▶ _What is expected_
Your answer should be a single number: the count of lines in the records below containing the word "working".

(Items listed in a dataset)
-.-.-
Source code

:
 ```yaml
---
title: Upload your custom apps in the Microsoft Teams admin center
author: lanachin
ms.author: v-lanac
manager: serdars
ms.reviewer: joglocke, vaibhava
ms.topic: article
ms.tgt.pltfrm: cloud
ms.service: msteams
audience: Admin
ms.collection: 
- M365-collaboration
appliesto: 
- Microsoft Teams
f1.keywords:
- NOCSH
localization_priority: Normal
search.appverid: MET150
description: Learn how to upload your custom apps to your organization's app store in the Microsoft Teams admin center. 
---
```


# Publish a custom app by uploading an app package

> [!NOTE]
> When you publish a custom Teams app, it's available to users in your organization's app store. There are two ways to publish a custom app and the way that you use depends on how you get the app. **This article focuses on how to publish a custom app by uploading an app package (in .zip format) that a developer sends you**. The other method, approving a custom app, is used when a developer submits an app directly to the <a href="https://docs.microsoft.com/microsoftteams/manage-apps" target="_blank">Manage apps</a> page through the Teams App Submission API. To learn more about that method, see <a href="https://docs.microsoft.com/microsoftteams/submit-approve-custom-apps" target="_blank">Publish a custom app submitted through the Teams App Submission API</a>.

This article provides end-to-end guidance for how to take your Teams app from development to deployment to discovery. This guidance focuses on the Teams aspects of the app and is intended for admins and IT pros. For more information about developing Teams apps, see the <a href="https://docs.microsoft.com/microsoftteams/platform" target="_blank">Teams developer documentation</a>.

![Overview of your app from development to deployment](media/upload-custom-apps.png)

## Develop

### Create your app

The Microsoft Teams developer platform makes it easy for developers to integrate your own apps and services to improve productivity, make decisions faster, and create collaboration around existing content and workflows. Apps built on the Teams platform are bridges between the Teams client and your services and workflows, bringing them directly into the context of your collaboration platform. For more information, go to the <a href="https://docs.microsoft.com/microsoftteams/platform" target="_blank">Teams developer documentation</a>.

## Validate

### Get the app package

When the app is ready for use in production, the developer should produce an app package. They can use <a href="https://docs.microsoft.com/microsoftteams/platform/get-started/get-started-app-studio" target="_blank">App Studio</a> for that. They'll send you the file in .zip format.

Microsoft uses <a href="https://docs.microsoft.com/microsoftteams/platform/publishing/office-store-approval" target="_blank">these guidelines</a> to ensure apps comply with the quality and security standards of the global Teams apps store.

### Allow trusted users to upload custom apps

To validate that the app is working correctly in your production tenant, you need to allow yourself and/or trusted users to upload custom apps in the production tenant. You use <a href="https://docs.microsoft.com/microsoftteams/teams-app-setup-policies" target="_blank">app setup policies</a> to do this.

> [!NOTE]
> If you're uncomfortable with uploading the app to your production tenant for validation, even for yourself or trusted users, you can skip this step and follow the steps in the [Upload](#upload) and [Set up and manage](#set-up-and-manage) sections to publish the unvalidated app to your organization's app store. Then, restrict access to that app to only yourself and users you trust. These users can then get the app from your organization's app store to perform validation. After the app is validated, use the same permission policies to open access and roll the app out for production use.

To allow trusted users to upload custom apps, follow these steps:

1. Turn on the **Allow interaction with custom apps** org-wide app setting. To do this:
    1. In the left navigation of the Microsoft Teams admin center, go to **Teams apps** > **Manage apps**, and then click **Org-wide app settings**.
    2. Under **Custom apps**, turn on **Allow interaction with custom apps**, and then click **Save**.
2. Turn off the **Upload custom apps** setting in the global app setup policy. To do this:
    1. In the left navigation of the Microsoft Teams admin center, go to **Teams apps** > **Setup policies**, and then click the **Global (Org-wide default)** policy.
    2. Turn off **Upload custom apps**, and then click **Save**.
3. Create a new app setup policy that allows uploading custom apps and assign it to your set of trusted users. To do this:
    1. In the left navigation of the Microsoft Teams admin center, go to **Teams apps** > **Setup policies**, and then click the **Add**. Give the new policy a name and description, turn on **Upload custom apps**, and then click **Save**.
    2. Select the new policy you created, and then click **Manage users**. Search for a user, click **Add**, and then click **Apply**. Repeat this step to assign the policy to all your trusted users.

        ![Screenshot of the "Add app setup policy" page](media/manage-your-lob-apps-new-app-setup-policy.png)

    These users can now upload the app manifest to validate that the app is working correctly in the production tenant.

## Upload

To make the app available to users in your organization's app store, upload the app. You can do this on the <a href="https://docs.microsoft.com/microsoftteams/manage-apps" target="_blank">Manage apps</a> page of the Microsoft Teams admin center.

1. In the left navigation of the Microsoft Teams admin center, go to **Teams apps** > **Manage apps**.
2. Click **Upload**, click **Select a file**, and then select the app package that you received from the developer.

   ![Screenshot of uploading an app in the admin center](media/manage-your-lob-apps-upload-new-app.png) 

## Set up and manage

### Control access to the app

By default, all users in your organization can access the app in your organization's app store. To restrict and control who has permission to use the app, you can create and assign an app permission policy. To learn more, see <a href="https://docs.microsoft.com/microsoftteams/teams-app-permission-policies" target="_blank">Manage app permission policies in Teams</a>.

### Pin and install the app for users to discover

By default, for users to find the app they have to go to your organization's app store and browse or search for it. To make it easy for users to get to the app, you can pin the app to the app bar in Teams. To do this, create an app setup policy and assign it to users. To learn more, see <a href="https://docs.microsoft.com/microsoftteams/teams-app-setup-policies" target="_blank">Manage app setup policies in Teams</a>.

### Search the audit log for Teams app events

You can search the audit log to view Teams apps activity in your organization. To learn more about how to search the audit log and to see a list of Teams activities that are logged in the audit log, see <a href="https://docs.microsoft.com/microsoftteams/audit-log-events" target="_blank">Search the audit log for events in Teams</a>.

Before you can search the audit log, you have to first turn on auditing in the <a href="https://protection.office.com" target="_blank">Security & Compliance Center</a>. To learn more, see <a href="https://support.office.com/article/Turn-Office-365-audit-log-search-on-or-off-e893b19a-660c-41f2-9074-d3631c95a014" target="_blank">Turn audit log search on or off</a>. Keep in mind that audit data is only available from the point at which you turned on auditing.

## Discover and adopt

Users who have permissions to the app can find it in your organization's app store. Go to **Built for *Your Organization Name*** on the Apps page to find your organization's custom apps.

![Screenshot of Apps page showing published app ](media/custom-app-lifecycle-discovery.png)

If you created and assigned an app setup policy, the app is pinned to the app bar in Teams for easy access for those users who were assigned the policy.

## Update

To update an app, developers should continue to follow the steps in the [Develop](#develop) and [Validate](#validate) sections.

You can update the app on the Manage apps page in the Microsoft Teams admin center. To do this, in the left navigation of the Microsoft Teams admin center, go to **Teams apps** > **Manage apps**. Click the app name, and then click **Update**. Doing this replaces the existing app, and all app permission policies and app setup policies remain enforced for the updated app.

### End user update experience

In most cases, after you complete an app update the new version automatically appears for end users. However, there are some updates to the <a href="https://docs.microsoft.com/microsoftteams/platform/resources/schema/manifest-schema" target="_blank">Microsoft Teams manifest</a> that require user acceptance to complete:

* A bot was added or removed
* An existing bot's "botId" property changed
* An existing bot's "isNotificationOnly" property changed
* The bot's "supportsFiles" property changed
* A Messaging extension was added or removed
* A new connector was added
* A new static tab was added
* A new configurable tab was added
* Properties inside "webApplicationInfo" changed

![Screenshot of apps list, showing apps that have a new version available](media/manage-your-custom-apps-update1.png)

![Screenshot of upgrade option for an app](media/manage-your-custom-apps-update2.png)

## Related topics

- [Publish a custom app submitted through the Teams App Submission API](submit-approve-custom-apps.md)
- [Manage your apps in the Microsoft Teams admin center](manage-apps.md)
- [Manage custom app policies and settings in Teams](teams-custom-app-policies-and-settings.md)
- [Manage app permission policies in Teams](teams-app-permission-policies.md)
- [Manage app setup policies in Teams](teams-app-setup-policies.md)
-.-.-
▶ _Response to this exercise_
2